Initially, monkeys were trained to understand the work/reward value of each rewarded stimulus by running a discrimination test for each stimulus against an unrewarded single response stimulus (which changed for each new rewarded stimulus). Selecting a rewarded stimulus caused a 350 Hz response tone to be presented for 250 ms and both stimuli to be extinguished, followed by the reappearance of the chosen stimulus 500 ms later at a random location on the screen. This would then be repeated (stimulus touched, response tone, stimulus extinguished, stimulus reappearance at new location) up to the number of times assigned for that stimulus until the final response, the selection of which resulted in the reward being delivered along with the presentation of a second, reward tone (500 Hz for 250 ms). After 50 trials of correctly choosing the rewarded stimulus with a particular set of stimuli, the monkeys were moved onto a new pair. The association between each discrete stimulus and its work/reward ratio was kept constant throughout the study. During all types of testing, animals were always presented with the same pair of stimuli throughout the session. In total, animals were taught ten pairs of stimuli, though only seven were subsequently used during cost/benefit decision making test phrase.

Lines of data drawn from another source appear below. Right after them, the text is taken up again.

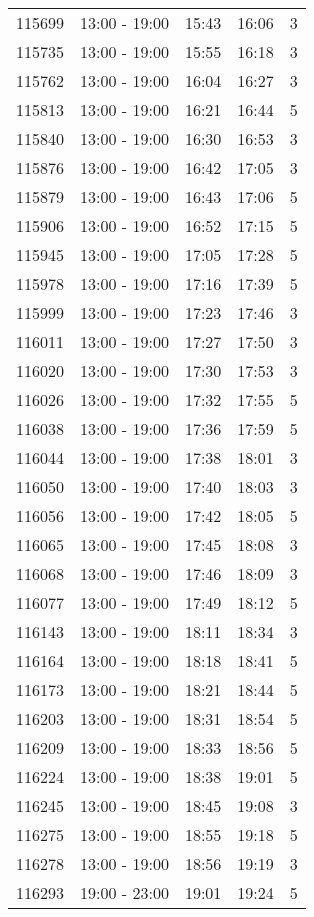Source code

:\documentclass{article}
\begin{document}
\begin{tabular}{llccc}
115699 & 13:00 - 19:00 & 15:43 & 16:06 & 3 \\
115735 & 13:00 - 19:00 & 15:55 & 16:18 & 3 \\
115762 & 13:00 - 19:00 & 16:04 & 16:27 & 3 \\
115813 & 13:00 - 19:00 & 16:21 & 16:44 & 5 \\
115840 & 13:00 - 19:00 & 16:30 & 16:53 & 3 \\
115876 & 13:00 - 19:00 & 16:42 & 17:05 & 3 \\
115879 & 13:00 - 19:00 & 16:43 & 17:06 & 5 \\
115906 & 13:00 - 19:00 & 16:52 & 17:15 & 5 \\
115945 & 13:00 - 19:00 & 17:05 & 17:28 & 5 \\
115978 & 13:00 - 19:00 & 17:16 & 17:39 & 5 \\
115999 & 13:00 - 19:00 & 17:23 & 17:46 & 3 \\
116011 & 13:00 - 19:00 & 17:27 & 17:50 & 3 \\
116020 & 13:00 - 19:00 & 17:30 & 17:53 & 3 \\
116026 & 13:00 - 19:00 & 17:32 & 17:55 & 5 \\
116038 & 13:00 - 19:00 & 17:36 & 17:59 & 5 \\
116044 & 13:00 - 19:00 & 17:38 & 18:01 & 3 \\
116050 & 13:00 - 19:00 & 17:40 & 18:03 & 3 \\
116056 & 13:00 - 19:00 & 17:42 & 18:05 & 5 \\
116065 & 13:00 - 19:00 & 17:45 & 18:08 & 3 \\
116068 & 13:00 - 19:00 & 17:46 & 18:09 & 3 \\
116077 & 13:00 - 19:00 & 17:49 & 18:12 & 5 \\
116143 & 13:00 - 19:00 & 18:11 & 18:34 & 3 \\
116164 & 13:00 - 19:00 & 18:18 & 18:41 & 5 \\
116173 & 13:00 - 19:00 & 18:21 & 18:44 & 5 \\
116203 & 13:00 - 19:00 & 18:31 & 18:54 & 5 \\
116209 & 13:00 - 19:00 & 18:33 & 18:56 & 5 \\
116224 & 13:00 - 19:00 & 18:38 & 19:01 & 5 \\
116245 & 13:00 - 19:00 & 18:45 & 19:08 & 3 \\
116275 & 13:00 - 19:00 & 18:55 & 19:18 & 5 \\
116278 & 13:00 - 19:00 & 18:56 & 19:19 & 3 \\
116293 & 19:00 - 23:00 & 19:01 & 19:24 & 5 \\

\end{tabular}
\end{document}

Once they had learned all of the rewarded stimuli, the animals commenced the test phase of the task. This was very similar to the training phase except that the decision was now between a pair of two rewarded stimuli that both varied in their associated response quotient and reward size. The stimulus with the greater reward size was termed the high reward stimulus (HR), the other the low reward stimulus (LR) [in the case when the reward was equal - 4 presses for 2 rewards (4/2) versus 2 presses for 2 rewards (2/2) - the 2/2 was termed the LR to allow for consistency between other choice pairs where the 2/2 stimulus was also the LR]. Two of the choice pairs varied in only one dimension (i.e., either both stimuli entailed the same work cost, but one resulted in twice the reward than the other, or both had the same reward outcome, but one required twice the work as the other) and hence had a “correct” optimal answer based on simple comparison between the work cost or reward magnitude of the two stimuli; however, the stimuli in the other pair differed in both the work and reward size and therefore required the integration of the costs and benefits to guide action choice. Selection of a particular stimulus caused the alternative immediately to disappear, thus committing the animals to a particular course of action.

Before receiving choice trials with a particular pair of stimuli, monkeys were required to complete 40 consecutive forced trials in which only the HR or LR was presented in isolation (20 for each stimulus in a pair, the side of presentation being varied pseudo-randomly). As with the rat operant testing, sessions of choice trials also contained forced trials. Choice testing always commencing with 4 successive forced trials and subsequently there were 2 forced trials (1 HR, 1 LR, presented pseudo-randomly left or right) for every 4 choice ones. Owing to the different reward sizes, the number of trials per day was varied such that the monkeys would not receive more than ∼120 rewards if they chose the HR throughout. The monkeys were tested with a particular pair of stimuli for 44 choice trials until behavior stabilized (meaning that performance was within ± 10% for at least 4 out of 5 consecutive sets of 11 choice trials) or, if their pattern of responses was variable, until they had completed 99 choice trials.

Results and Discussion

When there was a correct answer (choice pairs 1 and 2), all the monkeys chose the option which either lead to higher reward or required less work on almost all choice trials (Figure 3b). The fact that the same 2/2 stimulus was rejected with when paired against a 2/4 stimulus but selected when paired against a 4/2 stimulus indicates that all animals were selecting their options based on a comparison between the work/reward ratio of each pair of stimuli rather than by learning fixed stimulus preferences.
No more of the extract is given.